5.01 Dying Changes Everything
Initial Symptoms: Woman with hallucinations, abdominal pain, anemia, bradycardia, memory loss
Diagnosis: Ectopic pregnancy (House) + lepromatous leprosy (House)

Notes: How could the team have missed the ectopic pregnancy? Kutner should lose a point for that.
Foreman for giving the patient chemotherapy which would have killed her if House hadn't diagnosed her infection in time.
Someone suggested she had an infection picked up while traveling, which was the case.


5.02 Not Cancer
Initial symptoms: Two patients who received organs from the same donor. Four other patients who received organs from this donor had died.
Diagnosis: Cancer stem cells from the donor (House)

Notes: The team was trying to save two patients. One died before the diagnosis was made, and one was saved.
I couldn't make any sense at all out of Kutner's intestinal perforation theory, and neither could the physician who writes the medical reviews.
At the beginning they said no blood is transmitted in a corneal transplant, so how did the cornea transplant receipient get the donor's cancer cells in her brain?


5.03 Adverse Events
Initial Symptoms: Man with visual agnosia
Diagnosis: Experimental drug interactions (House) + bezoar (House)

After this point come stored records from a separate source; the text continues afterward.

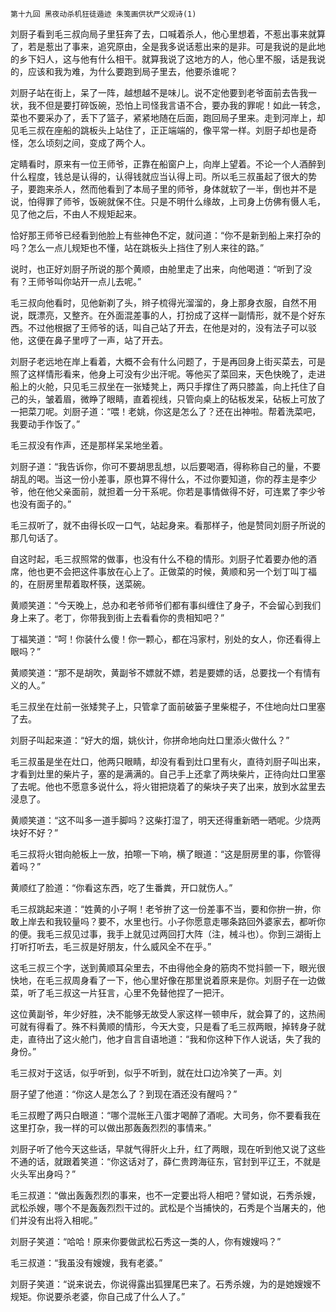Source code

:     第十九回 黑夜动杀机狂徒遁迹 朱笺画供状严父观诗(1) 

   刘厨子看到毛三叔向局子里狂奔了去，口喊着杀人，他心里想着，不惹出事来就算了，若是惹出了事来，追究原由，全是我多说话惹出来的是非。可是我说的是此地的乡下妇人，这与他有什么相干。就算我说了这地方的人，他心里不服，话是我说的，应该和我为难，为什么要跑到局子里去，他要杀谁呢？

   刘厨子站在街上，呆了一阵，越想越不是味儿。说不定他要到老爷面前去告我一状，我不但是要打碎饭碗，恐怕上司怪我言语不合，要办我的罪呢！如此一转念，菜也不要采办了，丢下了篮子，紧紧地随在后面，跑回局子里来。走到河岸上，却见毛三叔在座船的跳板头上站住了，正正端端的，像平常一样。刘厨子却也是奇怪，怎么顷刻之间，变成了两个人。

   定睛看时，原来有一位王师爷，正靠在船窗户上，向岸上望着。不论一个人酒醉到什么程度，钱总是认得的，认得钱就应当认得上司。所以毛三叔虽起了很大的势子，要跑来杀人，然而他看到了本局子里的师爷，身体就软了一半，倒也并不是说，怕得罪了师爷，饭碗就保不住。只是不明什么缘故，上司身上仿佛有慑人毛，见了他之后，不由人不规矩起来。

   恰好那王师爷已经看到他脸上有些神色不定，就问道：“你不是新到船上来打杂的吗？怎么一点儿规矩也不懂，站在跳板头上挡住了别人来往的路。”

   说时，也正好刘厨子所说的那个黄顺，由舱里走了出来，向他喝道：“听到了没有？王师爷叫你站开一点儿去呢。”

   毛三叔向他看时，见他新剃了头，辫子梳得光溜溜的，身上那身衣服，自然不用说，既漂亮，又整齐。在外面混差事的人，打扮成了这样一副情形，就不是个好东西。不过他根据了王师爷的话，叫自己站了开去，在他是对的，没有法子可以驳他，这便在鼻子里哼了一声，站了开去。

   刘厨子老远地在岸上看着，大概不会有什么问题了，于是再回身上街买菜去，可是照了这样情形看来，他身上可没有少出汗呢。等他买了菜回来，天色快晚了，走进船上的火舱，只见毛三叔坐在一张矮凳上，两只手撑住了两只膝盖，向上托住了自己的头，皱着眉，微睁了眼睛，直着视线，只管向桌上的砧板发呆，砧板上可放了一把菜刀呢。刘厨子道：“喂！老姚，你这是怎么了？还在出神啦。帮着洗菜吧，我要动手作饭了。”

   毛三叔没有作声，还是那样呆呆地坐着。

   刘厨子道：“我告诉你，你可不要胡思乱想，以后要喝酒，得称称自己的量，不要胡乱的喝。当这一份小差事，原也算不得什么，不过你要知道，你的荐主是李少爷，他在他父亲面前，就担着一分干系呢。你若是事情做得不好，可连累了李少爷也没有面子的。”

   毛三叔听了，就不由得长叹一口气，站起身来。看那样子，他是赞同刘厨子所说的那几句话了。

   自这时起，毛三叔照常的做事，也没有什么不稳的情形。刘厨子忙着要办他的酒席，他也更不会把这件事放在心上了。正做菜的时候，黄顺和另一个划丁叫丁福的，在厨房里帮着取杯筷，送菜碗。

   黄顺笑道：“今天晚上，总办和老爷师爷们都有事纠缠住了身子，不会留心到我们身上来了。老丁，你带我到街上去看看你的贵相知吧？”

   丁福笑道：“呵！你装什么傻！你一颗心，都在冯家村，别处的女人，你还看得上眼吗？”

   黄顺笑道：“那不是胡吹，黄副爷不嫖就不嫖，若是要嫖的话，总要找一个有情有义的人。”

   毛三叔坐在灶前一张矮凳子上，只管拿了面前破篓子里柴棍子，不住地向灶口里塞了去。

   刘厨子叫起来道：“好大的烟，姚伙计，你拼命地向灶口里添火做什么？”

   毛三叔虽是坐在灶口，他两只眼睛，却没有看到灶口里有火，直待刘厨子叫出来，才看到灶里的柴片子，塞的是满满的。自己手上还拿了两块柴片，正待向灶口里塞了去呢。他也不愿意多说什么，将火钳把烧着了的柴块子夹了出来，放到水盆里去浸息了。

   黄顺笑道：“这不叫多一道手脚吗？这柴打湿了，明天还得重新晒一晒呢。少烧两块好不好？”

   毛三叔将火钳向舱板上一放，拍嚓一下响，横了眼道：“这是厨房里的事，你管得着吗？”

   黄顺红了脸道：“你看这东西，吃了生番粪，开口就伤人。”

   毛三叔跳起来道：“姓黄的小子啊！老爷拚了这一份差事不当，要和你拚一拚，你敢上岸去和我较量吗？要不，水里也行。小子你愿意走哪条路回外婆家去，都听你的便。我毛三叔见过事，我手上就见过两回打大阵（注，械斗也）。你到三湖街上打听打听去，毛三叔是好朋友，什么威风全不在乎。”

   这毛三叔三个字，送到黄顺耳朵里去，不由得他全身的筋肉不觉抖颤一下，眼光很快地，在毛三叔周身看了一下，他心里好像在那里说着原来是你。刘厨子在一边做菜，听了毛三叔这一片狂言，心里不免替他捏了一把汗。

   这位黄副爷，年少好胜，决不能够无故受人家这样一顿申斥，就会算了的，这热闹可就有得看了。殊不料黄顺的情形，今天大变，只是看了毛三叔两眼，掉转身子就走，直待出了这火舱门，他才自言自语地道：“我和你这种下作人说话，失了我的身份。”

   毛三叔对于这话，似乎听到，似乎不听到，就在灶口边冷笑了一声。刘

   厨子望了他道：“你这人是怎么了？到现在酒还没有醒吗？”

   毛三叔瞪了两只白眼道：“哪个混帐王八蛋才喝醉了酒呢。大司务，你不要看我在这里打杂，我一样的可以做出那轰轰烈烈的事情来。”

   刘厨子听了他今天这些话，早就气得肝火上升，红了两眼，现在听到他又说了这些不通的话，就跟着笑道：“你这话对了，薛仁贵跨海征东，官封到平辽王，不就是火头军出身吗？”

   毛三叔道：“做出轰轰烈烈的事来，也不一定要出将人相吧？譬如说，石秀杀嫂，武松杀嫂，哪个不是轰轰烈烈干过的。武松是个当捕快的，石秀是个当屠夫的，他们并没有出将入相呢。”

   刘厨子笑道：“哈哈！原来你要做武松石秀这一类的人，你有嫂嫂吗？”

   毛三叔道：“我虽没有嫂嫂，我有老婆。”

   刘厨子笑道：“说来说去，你说得露出狐狸尾巴来了。石秀杀嫂，为的是她嫂嫂不规矩。你说要杀老婆，你自己成了什么人了。”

Notes: House deduced that the patient was in different experimental drug trials. I think he also figured out that the patient had a bezoar but I don't remember.
Taub earns a point for confirming from the patient's old paintings that the patient's symptoms are caused by drug interactions.


5.04 Birthmarks
Initial Symptoms: Woman with abdominal pain + vomiting blood
Diagnosis: Pins in patient's brain (House + Wilson)

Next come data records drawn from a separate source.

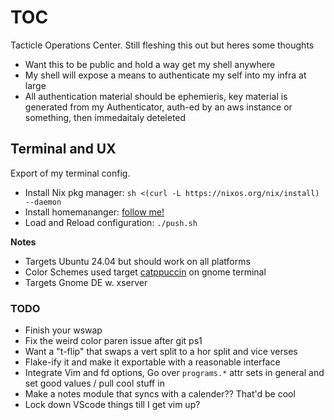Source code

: # TOC

Tacticle Operations Center. Still fleshing this out but heres some thoughts

* Want this to be public and hold a way get my shell anywhere
* My shell will expose a means to authenticate my self into my infra at large
* All authentication material should be ephemieris, key material is generated from my Authenticator, auth-ed by an aws instance or something, then immedaitaly deteleted

## Terminal and UX 

Export of my terminal config.

* Install Nix pkg manager: `sh <(curl -L https://nixos.org/nix/install) --daemon`
* Install homemananger: [follow me!](https://nix-community.github.io/home-manager/index.xhtml#sec-install-standalone)
* Load and Reload configuration: `./push.sh`

**Notes**
* Targets Ubuntu 24.04 but should work on all platforms
* Color Schemes used target [catppuccin](https://github.com/catppuccin/gnome-terminal) on gnome terminal
* Targets Gnome DE w. xserver

### TODO
* Finish your wswap
* Fix the weird color paren issue after git ps1
* Want a "t-flip" that swaps a vert split to a hor split and vice verses
* Flake-ify it and make it exportable with a reasonable interface
* Integrate Vim and fd options, Go over `programs.*` attr sets in general and set good values / pull cool stuff in
* Make a notes module that syncs with a calender?? That'd be cool
* Lock down VScode things till I get vim up?
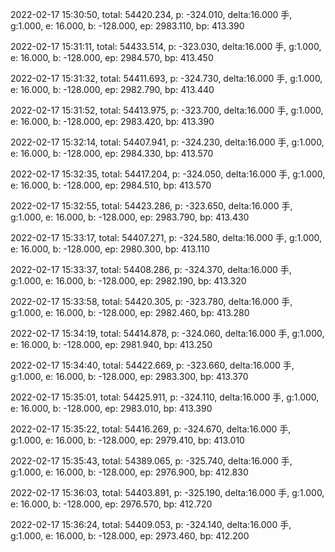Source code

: 2022-02-17 15:30:50, total: 54420.234, p: -324.010, delta:16.000 手, g:1.000, e: 16.000, b: -128.000, ep: 2983.110, bp: 413.390

2022-02-17 15:31:11, total: 54433.514, p: -323.030, delta:16.000 手, g:1.000, e: 16.000, b: -128.000, ep: 2984.570, bp: 413.450

2022-02-17 15:31:32, total: 54411.693, p: -324.730, delta:16.000 手, g:1.000, e: 16.000, b: -128.000, ep: 2982.790, bp: 413.440

2022-02-17 15:31:52, total: 54413.975, p: -323.700, delta:16.000 手, g:1.000, e: 16.000, b: -128.000, ep: 2983.420, bp: 413.390

2022-02-17 15:32:14, total: 54407.941, p: -324.230, delta:16.000 手, g:1.000, e: 16.000, b: -128.000, ep: 2984.330, bp: 413.570

2022-02-17 15:32:35, total: 54417.204, p: -324.050, delta:16.000 手, g:1.000, e: 16.000, b: -128.000, ep: 2984.510, bp: 413.570

2022-02-17 15:32:55, total: 54423.286, p: -323.650, delta:16.000 手, g:1.000, e: 16.000, b: -128.000, ep: 2983.790, bp: 413.430

2022-02-17 15:33:17, total: 54407.271, p: -324.580, delta:16.000 手, g:1.000, e: 16.000, b: -128.000, ep: 2980.300, bp: 413.110

2022-02-17 15:33:37, total: 54408.286, p: -324.370, delta:16.000 手, g:1.000, e: 16.000, b: -128.000, ep: 2982.190, bp: 413.320

2022-02-17 15:33:58, total: 54420.305, p: -323.780, delta:16.000 手, g:1.000, e: 16.000, b: -128.000, ep: 2982.460, bp: 413.280

2022-02-17 15:34:19, total: 54414.878, p: -324.060, delta:16.000 手, g:1.000, e: 16.000, b: -128.000, ep: 2981.940, bp: 413.250

2022-02-17 15:34:40, total: 54422.669, p: -323.660, delta:16.000 手, g:1.000, e: 16.000, b: -128.000, ep: 2983.300, bp: 413.370

2022-02-17 15:35:01, total: 54425.911, p: -324.110, delta:16.000 手, g:1.000, e: 16.000, b: -128.000, ep: 2983.010, bp: 413.390

2022-02-17 15:35:22, total: 54416.269, p: -324.670, delta:16.000 手, g:1.000, e: 16.000, b: -128.000, ep: 2979.410, bp: 413.010

2022-02-17 15:35:43, total: 54389.065, p: -325.740, delta:16.000 手, g:1.000, e: 16.000, b: -128.000, ep: 2976.900, bp: 412.830

2022-02-17 15:36:03, total: 54403.891, p: -325.190, delta:16.000 手, g:1.000, e: 16.000, b: -128.000, ep: 2976.570, bp: 412.720

2022-02-17 15:36:24, total: 54409.053, p: -324.140, delta:16.000 手, g:1.000, e: 16.000, b: -128.000, ep: 2973.460, bp: 412.200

Notes: I'm attributing the final diagnosis to both House and Wilson because House's diagnosis followed from Wilson's realization that the patient's parents tried to kill her when she was born.
I'm really uncertain about what caused the patient's symptoms here. At first House suggested that she had iron overload, but in the end it was all attributed to the pins in her brain. Was it one or the other? Or both? I think we're supposed to believe it was just the pins, that's how the Fox recap reads, but that shouldn't have caused all those symptoms.


5.05 Lucky Thirteen
Initial Symptoms: Woman with tonic clonic seizure, severe fatigue, history of retinal vein occlusion
Diagnosis: Sjogren's Syndrome (House)

Notes: I really had a problem with House's behaviour this episode. I thought he was torturing the patient for fun.
Why would the lung cysts have smooth muscle cells in them?


5.06 Joy
Initial Symptoms: Man with blackouts + hallucinations
Diagnosis: Familial Mediterranean Fever (House)

Notes: House deduced that the patient's daughter suffered the same illness as he did, so this case counts as two patients.
The symptoms don't match the diagnosis at all.
Cuddy met with a woman whose unborn baby she wanted to adopt. With Cameron's help she ended up diagnosing the unborn baby with underdeveloped lungs and the mother with placental abruption. This isn't part of the analysis because it wasn't House's team working on the case, but still worthy of note.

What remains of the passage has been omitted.